Products we recommend:
Step 6: Add Environmental Enrichment
Environmental enrichment is the process of strategically adding items to your snake’s terrarium that make it more functional for the occupant. Now it’s time to get creative! The best way to get inspiration for your terrarium’s appearance is by looking at pictures of corn snake habitat on sites like iNaturalist and Flickr.
Place the water bowl, hides, and main climbing branch first, and build around those. Make sure the water bowl is accessible and easy to remove, but minimize open space, as corn snakes are most comfortable when they have plenty of climbing and hiding opportunities available.
Magnetic ledges offer great lookout points for corn snakes to survey their surroundings, and encourage climbing. Hammocks also offer a similar function.
Wood makes a great material for your snake to climb on or hide under, encouraging good muscle tone and/or helping reinforce their sense of security. Mopani wood, cork bark, and manzanita wood are less prone to mold in humid conditions and tend to work best. Whichever you choose, make sure the branches are large and stable enough to support your snake’s size and weight.
Whether real or fake, plants perform the very important role of providing visual obstruction, and also do a lot to make a terrarium more attractive. Live plants help with maintaining humidity, but artificial plants are much more durable.

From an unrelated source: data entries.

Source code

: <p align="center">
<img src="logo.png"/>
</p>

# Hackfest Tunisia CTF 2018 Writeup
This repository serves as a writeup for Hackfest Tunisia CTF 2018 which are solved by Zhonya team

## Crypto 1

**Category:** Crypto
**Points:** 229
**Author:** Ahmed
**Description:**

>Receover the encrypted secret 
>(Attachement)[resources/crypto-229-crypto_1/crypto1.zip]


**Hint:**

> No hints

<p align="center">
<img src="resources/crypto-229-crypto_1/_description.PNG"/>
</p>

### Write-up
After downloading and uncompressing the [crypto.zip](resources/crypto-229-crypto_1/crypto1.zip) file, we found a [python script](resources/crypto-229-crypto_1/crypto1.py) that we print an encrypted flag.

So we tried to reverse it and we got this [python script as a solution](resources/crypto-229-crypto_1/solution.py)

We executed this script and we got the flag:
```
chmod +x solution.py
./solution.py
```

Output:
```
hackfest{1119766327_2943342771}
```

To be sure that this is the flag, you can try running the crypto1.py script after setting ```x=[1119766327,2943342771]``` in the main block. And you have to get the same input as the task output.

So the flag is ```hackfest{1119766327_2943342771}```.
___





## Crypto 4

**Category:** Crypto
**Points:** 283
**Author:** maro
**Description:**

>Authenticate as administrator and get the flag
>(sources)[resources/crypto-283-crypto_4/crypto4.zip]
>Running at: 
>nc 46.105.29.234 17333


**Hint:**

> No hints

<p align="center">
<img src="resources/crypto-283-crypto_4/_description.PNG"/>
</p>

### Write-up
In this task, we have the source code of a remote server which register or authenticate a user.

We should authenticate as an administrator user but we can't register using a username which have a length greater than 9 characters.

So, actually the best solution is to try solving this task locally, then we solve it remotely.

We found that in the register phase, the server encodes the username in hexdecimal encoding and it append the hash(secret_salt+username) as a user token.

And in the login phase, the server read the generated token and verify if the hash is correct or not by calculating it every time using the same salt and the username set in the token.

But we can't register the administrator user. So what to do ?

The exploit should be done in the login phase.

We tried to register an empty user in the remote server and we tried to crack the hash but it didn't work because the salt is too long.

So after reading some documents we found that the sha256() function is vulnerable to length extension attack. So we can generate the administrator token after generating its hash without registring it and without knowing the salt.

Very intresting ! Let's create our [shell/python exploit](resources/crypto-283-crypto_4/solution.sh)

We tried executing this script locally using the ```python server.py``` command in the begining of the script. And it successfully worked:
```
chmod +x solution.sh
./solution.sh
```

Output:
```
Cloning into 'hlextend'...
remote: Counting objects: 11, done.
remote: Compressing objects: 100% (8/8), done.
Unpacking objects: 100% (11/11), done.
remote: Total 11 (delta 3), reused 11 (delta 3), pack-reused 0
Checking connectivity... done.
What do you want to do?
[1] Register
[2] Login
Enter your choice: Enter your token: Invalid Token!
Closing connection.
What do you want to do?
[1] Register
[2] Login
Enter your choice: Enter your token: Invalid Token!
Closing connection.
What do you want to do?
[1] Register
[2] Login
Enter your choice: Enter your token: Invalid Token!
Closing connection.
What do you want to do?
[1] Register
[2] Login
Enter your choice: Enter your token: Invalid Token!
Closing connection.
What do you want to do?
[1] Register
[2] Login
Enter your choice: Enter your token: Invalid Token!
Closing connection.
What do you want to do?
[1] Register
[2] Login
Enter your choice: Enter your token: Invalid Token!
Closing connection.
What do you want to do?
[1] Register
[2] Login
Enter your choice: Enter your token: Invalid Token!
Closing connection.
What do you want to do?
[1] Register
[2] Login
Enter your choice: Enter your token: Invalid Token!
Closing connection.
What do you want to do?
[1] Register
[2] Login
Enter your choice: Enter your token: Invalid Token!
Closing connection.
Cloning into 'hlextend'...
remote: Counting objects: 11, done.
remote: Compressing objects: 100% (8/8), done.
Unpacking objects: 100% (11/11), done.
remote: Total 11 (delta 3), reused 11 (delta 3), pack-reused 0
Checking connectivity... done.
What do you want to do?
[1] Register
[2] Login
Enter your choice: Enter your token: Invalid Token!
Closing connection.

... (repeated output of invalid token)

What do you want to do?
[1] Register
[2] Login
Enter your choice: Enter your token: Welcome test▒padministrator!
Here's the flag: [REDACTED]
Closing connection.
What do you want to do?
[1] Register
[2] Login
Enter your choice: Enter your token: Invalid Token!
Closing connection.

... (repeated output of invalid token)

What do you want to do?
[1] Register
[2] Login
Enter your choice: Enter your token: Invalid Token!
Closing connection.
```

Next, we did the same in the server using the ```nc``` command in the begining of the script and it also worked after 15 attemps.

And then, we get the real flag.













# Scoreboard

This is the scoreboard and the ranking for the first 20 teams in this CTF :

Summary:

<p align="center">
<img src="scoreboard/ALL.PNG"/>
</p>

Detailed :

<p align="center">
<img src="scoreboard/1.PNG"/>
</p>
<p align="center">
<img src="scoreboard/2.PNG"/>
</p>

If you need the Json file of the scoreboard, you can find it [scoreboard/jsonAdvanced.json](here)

Live plants should be kept in pots to help keep the water close to the roots, unless the enclosure is bioactive (which this article is not covering). Use temperature to tropical plants tolerant of moderate light conditions, sturdy enough to withstand occasional trampling, and moderate amounts of water. They should also be nontoxic if accidentally ingested. Some suitable options include:
- Wandering Jew
For more safe plant ideas, visit The Tortoise Table.
Even after you’ve set up your corn snake’s long-term terrarium arrangement, it’s okay to rearrange it every so often as you come to understand corn snake husbandry better. It also helps keep your pet’s environment “fresh” and stimulates them to explore and exercise!